How many lines of the data contain the string "Step"? Write the number and nothing more.
---------- Supplied information ----------
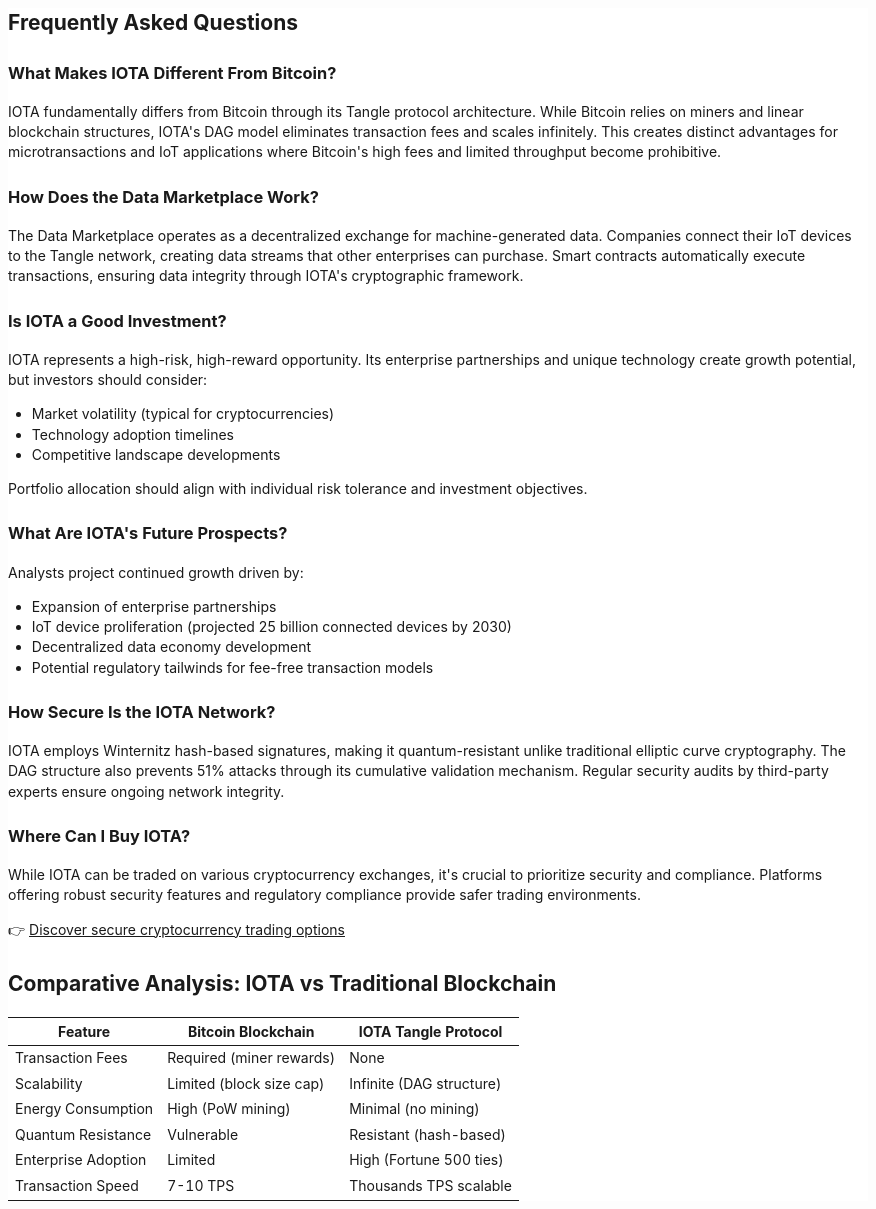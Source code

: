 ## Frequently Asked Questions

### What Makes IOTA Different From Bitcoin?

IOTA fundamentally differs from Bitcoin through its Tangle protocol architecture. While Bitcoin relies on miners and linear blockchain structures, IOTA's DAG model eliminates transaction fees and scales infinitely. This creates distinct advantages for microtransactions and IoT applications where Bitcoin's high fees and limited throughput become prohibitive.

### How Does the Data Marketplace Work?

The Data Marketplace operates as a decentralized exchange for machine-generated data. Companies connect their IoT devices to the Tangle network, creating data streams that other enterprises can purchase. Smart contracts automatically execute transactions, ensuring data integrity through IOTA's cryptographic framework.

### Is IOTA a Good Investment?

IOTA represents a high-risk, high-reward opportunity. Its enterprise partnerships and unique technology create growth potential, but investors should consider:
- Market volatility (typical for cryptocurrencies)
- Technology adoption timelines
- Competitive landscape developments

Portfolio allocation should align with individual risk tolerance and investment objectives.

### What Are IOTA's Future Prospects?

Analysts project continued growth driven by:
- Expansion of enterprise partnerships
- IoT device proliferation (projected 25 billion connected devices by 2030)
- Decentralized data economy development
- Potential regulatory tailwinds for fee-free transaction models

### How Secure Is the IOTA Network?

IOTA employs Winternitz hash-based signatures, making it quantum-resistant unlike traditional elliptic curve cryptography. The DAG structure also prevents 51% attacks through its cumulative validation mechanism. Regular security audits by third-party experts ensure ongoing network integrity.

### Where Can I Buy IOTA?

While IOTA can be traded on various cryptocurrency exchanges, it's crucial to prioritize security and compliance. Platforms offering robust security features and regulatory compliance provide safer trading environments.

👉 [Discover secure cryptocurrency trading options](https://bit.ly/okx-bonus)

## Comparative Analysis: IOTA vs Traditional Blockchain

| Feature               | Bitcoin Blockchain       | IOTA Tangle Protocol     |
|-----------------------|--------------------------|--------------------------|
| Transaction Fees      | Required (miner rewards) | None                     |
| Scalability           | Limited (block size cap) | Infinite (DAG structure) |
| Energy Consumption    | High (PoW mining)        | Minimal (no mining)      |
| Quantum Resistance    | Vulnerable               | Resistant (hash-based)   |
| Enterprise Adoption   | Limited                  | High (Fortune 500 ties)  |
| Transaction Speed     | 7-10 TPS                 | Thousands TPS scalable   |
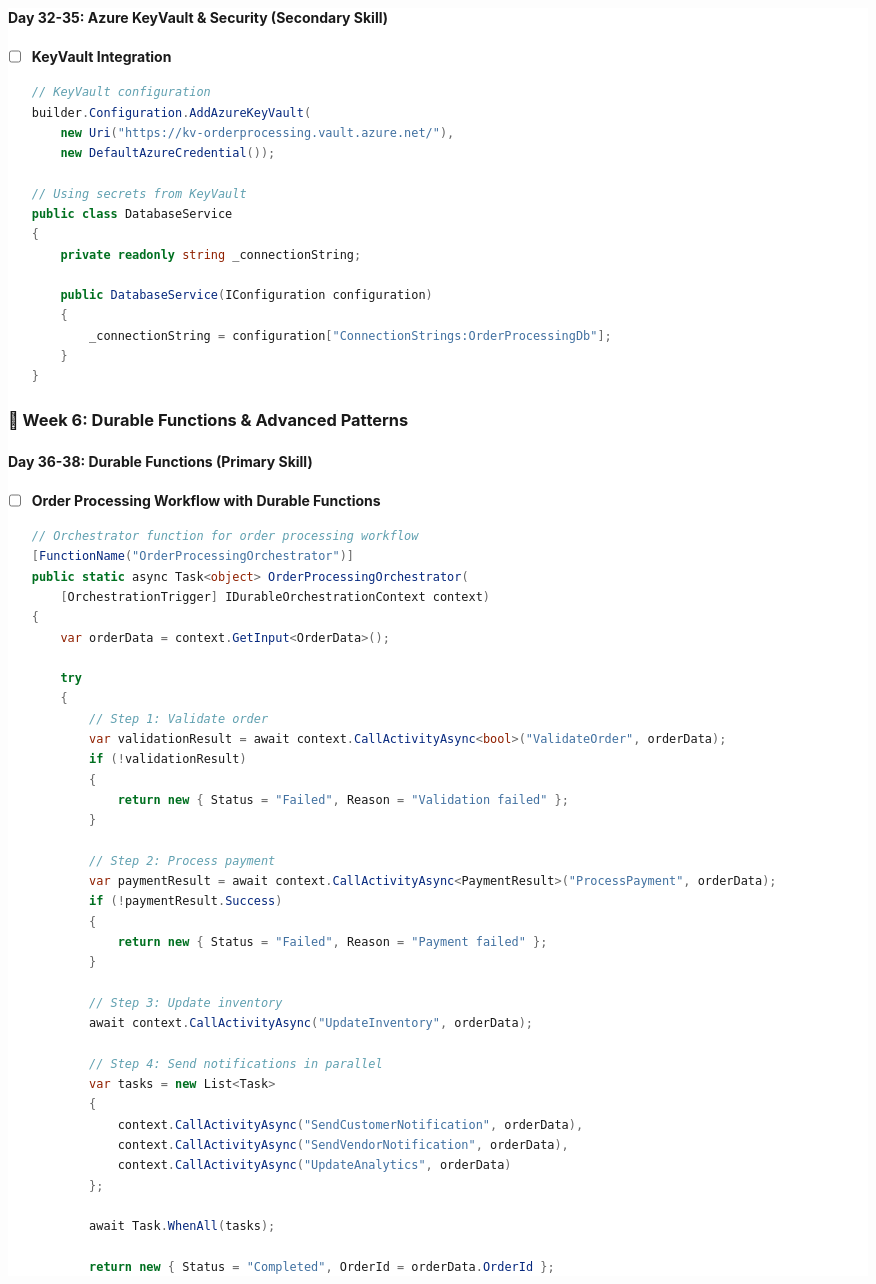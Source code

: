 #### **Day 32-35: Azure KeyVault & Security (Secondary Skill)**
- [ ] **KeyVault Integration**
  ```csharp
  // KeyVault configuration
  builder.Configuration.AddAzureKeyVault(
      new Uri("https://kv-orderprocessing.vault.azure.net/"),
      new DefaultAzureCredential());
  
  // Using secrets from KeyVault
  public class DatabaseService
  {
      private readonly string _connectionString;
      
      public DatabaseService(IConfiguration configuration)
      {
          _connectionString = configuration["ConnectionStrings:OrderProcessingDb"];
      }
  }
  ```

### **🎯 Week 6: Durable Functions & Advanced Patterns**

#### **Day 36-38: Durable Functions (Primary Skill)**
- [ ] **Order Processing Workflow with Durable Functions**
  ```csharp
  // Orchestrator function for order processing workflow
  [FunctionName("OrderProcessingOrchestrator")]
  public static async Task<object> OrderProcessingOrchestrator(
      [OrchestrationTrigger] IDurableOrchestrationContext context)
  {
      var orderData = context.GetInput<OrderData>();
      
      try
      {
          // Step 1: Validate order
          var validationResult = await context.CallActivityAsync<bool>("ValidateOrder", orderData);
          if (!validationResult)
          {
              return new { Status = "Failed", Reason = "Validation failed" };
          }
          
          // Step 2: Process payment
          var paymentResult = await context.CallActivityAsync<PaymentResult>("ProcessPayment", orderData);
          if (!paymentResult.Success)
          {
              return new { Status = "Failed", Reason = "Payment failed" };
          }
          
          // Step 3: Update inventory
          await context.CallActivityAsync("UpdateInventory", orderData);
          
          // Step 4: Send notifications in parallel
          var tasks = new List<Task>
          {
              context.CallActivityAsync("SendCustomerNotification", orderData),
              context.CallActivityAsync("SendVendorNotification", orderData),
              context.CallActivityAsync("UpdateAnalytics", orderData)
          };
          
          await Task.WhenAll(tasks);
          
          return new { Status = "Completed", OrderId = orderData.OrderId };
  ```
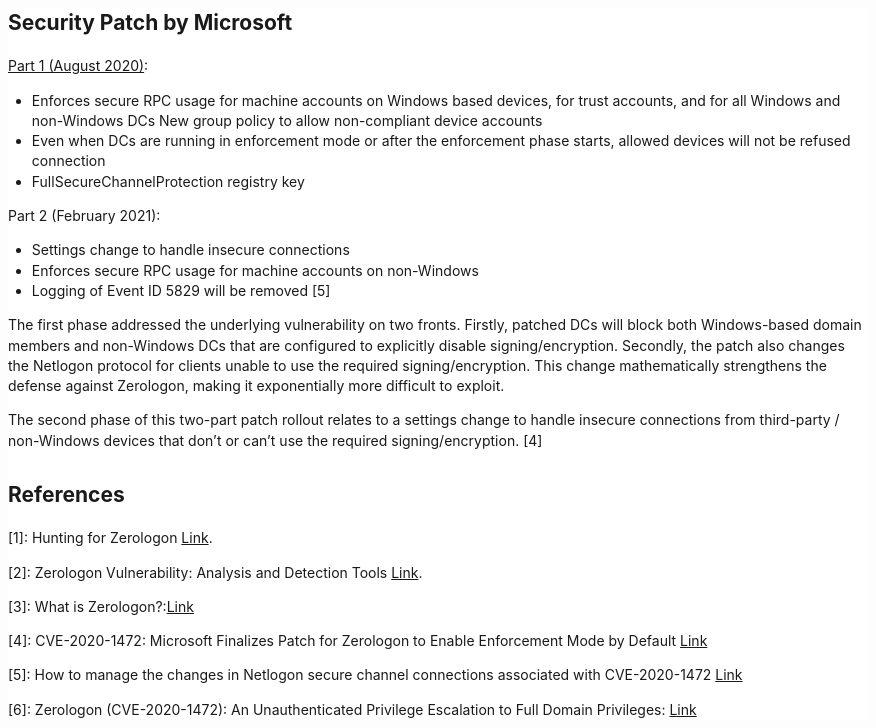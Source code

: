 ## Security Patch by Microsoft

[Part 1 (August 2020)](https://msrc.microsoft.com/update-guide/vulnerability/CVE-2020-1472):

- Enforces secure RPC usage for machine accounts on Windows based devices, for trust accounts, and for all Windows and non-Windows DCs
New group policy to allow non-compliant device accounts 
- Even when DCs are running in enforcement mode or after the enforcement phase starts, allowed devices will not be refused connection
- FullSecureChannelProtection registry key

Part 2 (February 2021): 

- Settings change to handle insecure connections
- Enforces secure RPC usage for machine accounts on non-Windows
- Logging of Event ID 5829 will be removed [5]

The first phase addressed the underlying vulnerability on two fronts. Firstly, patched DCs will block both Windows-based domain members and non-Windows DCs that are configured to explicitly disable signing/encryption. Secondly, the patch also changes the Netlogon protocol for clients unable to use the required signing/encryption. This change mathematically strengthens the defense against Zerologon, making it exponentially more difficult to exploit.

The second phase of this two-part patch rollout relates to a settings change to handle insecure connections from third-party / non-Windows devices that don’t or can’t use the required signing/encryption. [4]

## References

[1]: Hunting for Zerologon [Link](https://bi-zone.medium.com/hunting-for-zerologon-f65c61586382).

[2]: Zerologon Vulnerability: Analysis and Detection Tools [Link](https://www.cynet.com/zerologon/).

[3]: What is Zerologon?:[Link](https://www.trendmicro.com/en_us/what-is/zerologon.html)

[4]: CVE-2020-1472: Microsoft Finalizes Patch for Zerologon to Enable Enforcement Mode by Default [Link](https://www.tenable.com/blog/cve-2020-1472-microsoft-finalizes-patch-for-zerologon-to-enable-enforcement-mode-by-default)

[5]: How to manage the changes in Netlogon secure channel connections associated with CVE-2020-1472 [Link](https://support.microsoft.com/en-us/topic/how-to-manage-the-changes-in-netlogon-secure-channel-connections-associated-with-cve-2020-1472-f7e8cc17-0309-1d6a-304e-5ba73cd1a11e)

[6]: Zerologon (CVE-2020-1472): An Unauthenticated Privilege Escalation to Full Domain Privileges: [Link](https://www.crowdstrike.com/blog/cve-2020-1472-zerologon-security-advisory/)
----------
▶ _Result of the task_
4